This is the largest non-registry study of hip fracture mortality during the COVID-19 pandemic and highlights the excess mortality associated with concomitant COVID-19 infection in patients with hip fractures.
This study demonstrates a relative risk of death, within 30 days of hip fractures for COVID-19-positive patients, of 3.00 compared to COVID-negative patients. Current mortality prediction and scoring systems appear to significantly underestimate the mortality of these patients with the expected mortality exceeded by a factor of 3.
Despite the increase in 30-day mortality, surgical management remains the preferred treatment for hip fracture as non-operative management is known to be associated with poor outcomes [8]. Our findings that excess deaths were reported during the COVID-19 outbreak in UK can help guide the prognosis of hip fractures during the pandemic.
The COVID-19 pandemic has posed significant challenges to healthcare, including access, infection complications and threat of iatrogenic transmission. Hip fractures occur most commonly in elderly people and preventing COVID-19 infection in this age group has unique challenges. Many patients are in residential or institutional care, thereby vulnerable to infection with close contact to care workers. The high caseload of COVID-19 in care homes, both in the UK and Europe, has highlighted the difficulties in containing outbreaks in the residential care environment. If the patients acquire COVID-19 infection during hospital admission, there is a potential risk of seeding a residential care outbreak as patients return back to nursing homes after their hospital episode. There is an urgent need to ensure mechanisms are in place for appropriate infection control to protect staff and other residents following hospital discharge.
There are several confounding factors which we have attempted to address. We have attempted to control for the significant heterogeneity of this patient population by matching the 2020 cohort to a 2019 cohort which has been shown to possess comparable demographics.
Operative delay
Theatre productivity has anecdotally changed since the pandemic. Our findings show a significant increase in operative delay in 2020 compared to 2019. This decrease in productivity is likely to persist as theatre complexes continue to adapt to aerosol generating procedures (AGPs). As our data collection commenced from the onset of the outbreak in the UK, theatre efficiency has undoubtedly improved as pathways for managing unscreened emergency patients were established. It is unlikely that such a significant relative risk is entirely caused by a modest operative delay, especially as the literature supports surgery within 48 hours rather than 36 [8, 24]. Furthermore, this study demonstrates a lower operative delay for the COVID-19-positive patients (22.1%) when compared to the 2019 cohort (40.8%) thereby mitigating this.
Fracture type
It is recognised that extracapsular fractures have a higher mortality than intracapsular fractures [25] and extracapsular fractures were more prevalent in the COVID-19-positive cohort from 2020 compared to the COVID-19-negative group. Given the magnitude of increase in relative risk observed in our COVID-19-positive group, fracture type is unlikely to be the sole explanation.
Data ascertainment
Research which relies on a database is subject to the completion of data. Our data ascertainment was 97.6% which we consider sufficient to not have confounded our findings.
COVID-19 testing
>No UK healthcare institution commenced blanket screening of all emergency-admitted patients from the beginning of the pandemic. This relates to availability of testing materials and also the laboratory processing capacity. We accept that there may be asymptomatic or pre-symptomatic patients who were COVID-19 positive and survived but equally there may be patients within the COVID-19-negative cohort who died within 30 days unexpectedly. What our data does confirm is the increased risk to patients with hip fracture who have symptomatic COVID-19 infection.
Anaesthetic type
It is accepted that in-hospital mortality for hip fracture patients is higher with general anaesthetic than neuraxial anaesthesia, though this is not represented in 30-day figures [25]. Due to the lack of standardised anaesthetic protocols, the type of anaesthesia was not analysed and in addition was considered beyond the scope of this paper (Fig. 1).

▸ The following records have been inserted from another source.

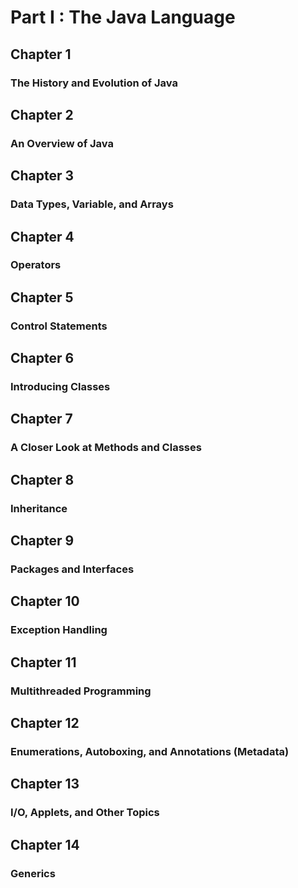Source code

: # Part I : The Java Language

## Chapter 1
### The History and Evolution of Java 
## Chapter 2
### An Overview of Java
## Chapter 3
### Data Types, Variable, and Arrays
## Chapter 4
### Operators
## Chapter 5
### Control Statements
## Chapter 6
### Introducing Classes
## Chapter 7
### A Closer Look at Methods and Classes
## Chapter 8
### Inheritance
## Chapter 9
### Packages and Interfaces
## Chapter 10
### Exception Handling
## Chapter 11
### Multithreaded Programming
## Chapter 12
### Enumerations, Autoboxing, and Annotations (Metadata)
## Chapter 13
### I/O, Applets, and Other Topics
## Chapter 14
### Generics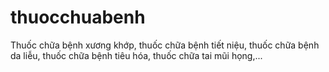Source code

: # thuocchuabenh

Thuốc chữa bệnh xương khớp, thuốc chữa bệnh tiết niệu, thuốc chữa bệnh da liễu, thuốc chữa bệnh tiêu hóa, thuốc chữa tai mũi họng,...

Other confounding factors include potentially delayed presentation of patients due to apprehension regarding hospital attendance during the pandemic (which is likely to persist) and decreased availability of nursing and medical staff on the wards pre and post-operatively due to sickness levels amongst staff during the pandemic. These are very difficult to address and must be accepted as potentially confounding factors.
The COVID-19-positive cohort had significantly higher NHFSs and also a higher mean ASA grade. Whilst these parameters are suboptimal measures of general health [26], undoubtedly the cohort who became COVID-19 positive had more comorbidities. Whether infection is more prevalent in patients with more comorbidities or these patients are more likely to be symptomatic remains unclear. We do not propose the use of the NHFS as a predictive scoring system for patients contracting severe or symptomatic COVID-19.

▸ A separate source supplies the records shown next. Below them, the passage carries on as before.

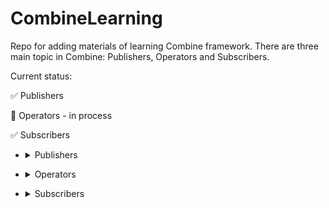 # CombineLearning

Repo for adding materials of learning Combine framework. 
There are three main topic in Combine: Publishers, Operators and Subscribers.

Current status: 

:white_check_mark: Publishers

:black_square_button: Operators - in process

:white_check_mark: Subscribers


- <details>
  <summary>Publishers</summary>  
  
  - @Published - property wrapper with ObservableObject to notify any view that @Published has been changed. We use it with @StateObject.
  
  - Empty - publisher that publishes nothing. Immediately or fail immediately (or keep pipeline open without complete).
  
  - Fail - publisher that published a failure (with an error). If input is valid, return a publisher, else return a Fail publisher.
  
  - Future - publisher that publishes only one value and close pipeline (ONLY ONE TIME). It can be publish immedietely, delay or wait for a user response etc. 
  
  - Deferred - publisher that give us not execute Future immediately (other publisdhers not execute immediately).
  
  - Just - publisher that makes from any variable a publisher. Send it to pipeline one time and stop the pipeline.
  
  - PassthroughSubject - publisher (like  the CurrentValueSubject) that doesn't hold on to a value. It allows us to create a pipeline to send value through.
  
  - Sequence - publisher that sends elements of a collection through a pipeline one at a time. Once all items have been sent, the pipeline finishes. No more items even if we add more it to the collection later.
  
  - Timer - publisher repeatedly publish current date and time with interval that you set up. You also could attach operators to run some code at an interval.
  
  - DataTaskPublisher - publisher for URLSession (it can send a results of a URL API down a pipeline and assign results to a property). 
  
</details>

  
- <details>
  <summary>Operators</summary>
  
  - Operators to check matching criteria
    - .allSatisfy - operator to test all items that are coming through pipeline and check the criteria. As soon as on of the items does not match it, false will be published. If all items match criteria then true is published.

    - .tryAllSatisfy - operator that work like the .allSatisfy and can publish an error

    - .contains - operator that signal if an item coming through pipeline matches criteria. It publishes the true and finishes pipeline when match is found. Others data will not go through the pipeline flow. If there is no value that match our criteria it publishes the false and closes pipeline.

    - .contains(where:) - operator gives us an additional clouser to specify our criteria. Very useful when the item aren't simple type like String and Int. Item that don't match criteria not published and when first item is match, true is published and pipeline is closed. If there are no matches at the end of items, false will be published and pipeline will be finished.

    - .tryContains(where: ) - operator that have an option publish true for your items with criteria you specify or publish an error. This suscriber ultimately receive a true, false or error and finish.

  - Mathematical operations

    - .count - operator that publishes count of items it receives.

    - .max - operator republishes just maximum value from upstream (it do that only when publisher has finished with all of items).

    - .max(by: ) - operator that republishes max value it receive from upstream using criteria you specify. We can get and weigh value against each other. With this operator pipeline knows how to sort item and it's able to publish min value.

    - .tryMax(by: ) - operator that works like .max(by: ) and able to throw an error

    - .min - does exactly the opposite from what .max does.

    - .min(by: ) - does exactly the opposite from what .max(by: ) does.

    - .tryMin(by: ) - does exactly the opposite from what .tryMax(by: ) does.

  - Sequence operations

    - .append - operator that publishes the data after the publisher has sent out all of its items. It add items to the end.

    - .drop(untilOutputFrom: ) - operator that does not publishes or send items down to the pipeline until it receives items from second pipeline that will give a signal to accept the publishing.

    - .dropFirst - operator that able to prevent a certain number of items from initially being published.

    - .dropFirst(count: ) - operator can specify number of dropping data

    - .prefix - operator that republished only specify by prefix number of items. After prefix number is hit the pipeline finishes.

    - .prefix(untilOutputFrom:) - operator will let items continue to be passed through a pipeline until it receives a value from another pipeline. This is the opposite of .drop(untilOutputFrom:) operator. The second pipeline is like a switch that closes the first pipeline.

    - .prepend - operator that publishes data first befor publisher will send out its first data.

  - Timing control

    - .debounce - operator like a pause.

    - .delay - operator that give us to specify time and thread for long operations.

    - .delay(for: ) - operator pauses items from the data flow. This works only once for all items and allows them through.

    - .measureInterval - operator that tell us how much time was between one item and another one. It won't republish item values.

    - .throttle - operator that set an interval and republishes just one value out of many we received during this interval. We have a choise to republish recent value or first.

    - .timeout - operator with we can finish the pipeline when task process is too long

  - Filtering

    - .compactMap - operator that give us a way to drop all nils that come through pipeline.

    - .tryCompactMap - operator like .compactMap but with option to throw an error

    - .filter - operator that give us to republish data based on our criteria.

    - .tryFilter - operator works like .filter with option to throw an error

    - .removeDuplicates - operator that just remove duplicates of data that are one after another (!). If the data being sent through the pipeline conforms to the Equatable protocol then this operator will do all the work of removing duplicates for you.

    - .removeDuplicates(by:) operator works like the removeDuplicates operator but for objects that do not conform to the Equatable protocol. Since removeDuplicates won’t be able to tell if the previous item is the same as the current item, you can specify what makes the two items equal inside this closure.

    - .tryRemoveDuplicates(by: ) - operator like .removeDuplicates(by: ) but allow to throw an error

    - .replaceEmpty operator that we can use when we want to show or set some value in the case that nothing came down your pipeline. This could be useful in situations where you want to set some default data or notify the user that there was no data.

  - Mapping

    - .map - simple operator that give us to inspect items coming through and validate them, update to something else or even change the type of the items. We can do anything we want within it.

    - .tryMap - has an option to throw an error

    - .replaceNil - operator that give us replace nil that we got from data on any value we specify.

    - .setFailureType - operator that do not throw an error but give us to set error type with AnuPublisher<Type, ERROR> to non-error pipeline.

    - .scan - operator that give us the ability to see on previous returned item.

    - .tryScan - operator like .scan with option to throw an error. Data after error don't come through down. 

  - Reducing

    - .collect - operator that does not let items pass through the pipeline. Instead, it puts all items into an array, and then when the pipeline finishes it will publish the array.

    - .collect(by: count) - operator that can get a number and putting items into an array until that number. It will continue to do this until pipeline finishes.

    - .collect(by: time) - operator that gets a time interval. During the interval it adds the items to an array.

    - .collect(by: Time or Count) - we can set it by interval and count and when one of the limits is reashed the items collected will be published.

    - .ignoreOutput - operator that ignore anything that comes down pipeline (it will never reach a subscriber). Sink still detects when it is finished or failed.

    - .reduce - operator that is identical to .scan but publishes only one item at the end.

    - .tryReduce - the same like the .reduce but with error option.

  - Selecting

    - .first - operator that will publish the first element that comes through pipeline and close it.

    - .first(where: ) - operator that publishes first item that satisfies condition in (where: ).

    - .tryFirst(where: ) - the same operator like .first(where: ) with throw error options.

    - .last - operator that give us the last item of pipeline

    - .last(where: ) - operator that give us the last item which matches our criteria.

    - .tryLast(where: ) - operator like .last(where: ) but with throw error option.

    - .output(at: ) - operator that can spesify an index and when an item at that index comes throgh pipeline will be republished and pipeline closed. If number of index higher then number of items than nothing is published.

    - .output(in: ) - operator that work like .output(at: ) but set a range of values that come through pipeline. If index will be out of range the code is crashed (pay attention on it)

  - Specifying shedulers

    - .receive(on: ) - operator that give us to specify thread and how work is done.

    - .subscribe(on: ) - operator that give us to suggest that work be done in the background for upstream publishers and operators. “Suggest” because subscribe(on:) does NOT guarantee that the work in operators will actually be performed in the background.
    
  - Organization
  
    - AnyPublisher object can represent, well, any publisher or operator. (Operators are a form of publishers.) When you create pipelines and want to store them in properties or return them from functions, their resulting types can bet pretty big because you will find they are nested. You can use AnyPublisher to turn these seemingly complex types into a simpler type.
  
    - .combineLastest - operator we can connect two or more pipelines and then use a closure to process the latest data received from each publisher in some way. There is also a .combineLatest to connect 3 or even 4 pipelines together. You will still have just one pipeline after connecting all of the publishers.
    
    - .flatMap - operator that give us to have publisher withing a publisher.
    
    - .merge - operator that give us to publish the same type of values from different pipelines to the operator and sends it downstream by one pipeline.
    
    - .switchLatest - operator that give us to publishes just latest publisher and cancel others publishers (for example like .flatMap). It looks like .combineLatest but for publishers.
    
    - .zip - operator that connect two pipelines and then uses a clouser to process the data. There are also .zip3, .zip4 to connect more pipelines.
    
  - Handling errors
    
    - .assertNoFailure - operator to ensure there will be no errors. If there is, the app will crash.
    
    - .catch - operator that give us to catch an error and then specify it by new publisher. The publisher into .catch must return the same type as the upstream publisher.
    
    - .tryCatch - operator like .catch but has option to throw an error.
  
    - .mapError - operator which allow usa central place to catch errors before subscriber and give us a clouser to throw new error.
    
    - .replaceError - operator to substitude a value instead of error.
  
    - .retry - operator that does not give the subscriber get error and send it back to publisher to try send it again number of time we specify.

</details>
    
    
- <details>
  <summary>Subscribers</summary>

  - .assign(to:) - simple subscriber to write value from operators to property. It gets value and directly assigns it to a @Publisher property. It works with pulished property.

  - .store(in:) - uses instead assign(to:) when we need to add cancel() funcrion to more than one property (multiCancellable pipline). 

  - .sink - subscriber returns us AnyCancellable class which has one function in its protocol Cancellable - cancel(). We can stop pipeline manualy. The subscriber that allow us to just receive values and do what we want with them. We also can get completes and error.

</details>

Whilst elective surgical procedures are often proposed for a healthier cohort of patients, compared to hip fractures, there is definitive evidence that elderly patients with comorbidities have significantly increased mortality both with and without COVID-19 infection [19, 27]. All patients who are to undergo surgery, whether on an emergent or planned basis, should be informed of the risks and potentially defer surgery where possible.